* PROMPT *
Search the data for the word "playwright" and copy every line where it occurs.

[[ MATERIAL PROVIDED open ]]

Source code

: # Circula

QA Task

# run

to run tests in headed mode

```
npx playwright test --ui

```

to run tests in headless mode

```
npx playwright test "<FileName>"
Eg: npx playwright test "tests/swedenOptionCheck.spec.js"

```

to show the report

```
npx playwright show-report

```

[[ MATERIAL PROVIDED closed ]]

* RESULT OF THIS TASK *
npx playwright test --ui
npx playwright test "<FileName>"
Eg: npx playwright test "tests/swedenOptionCheck.spec.js"
npx playwright show-report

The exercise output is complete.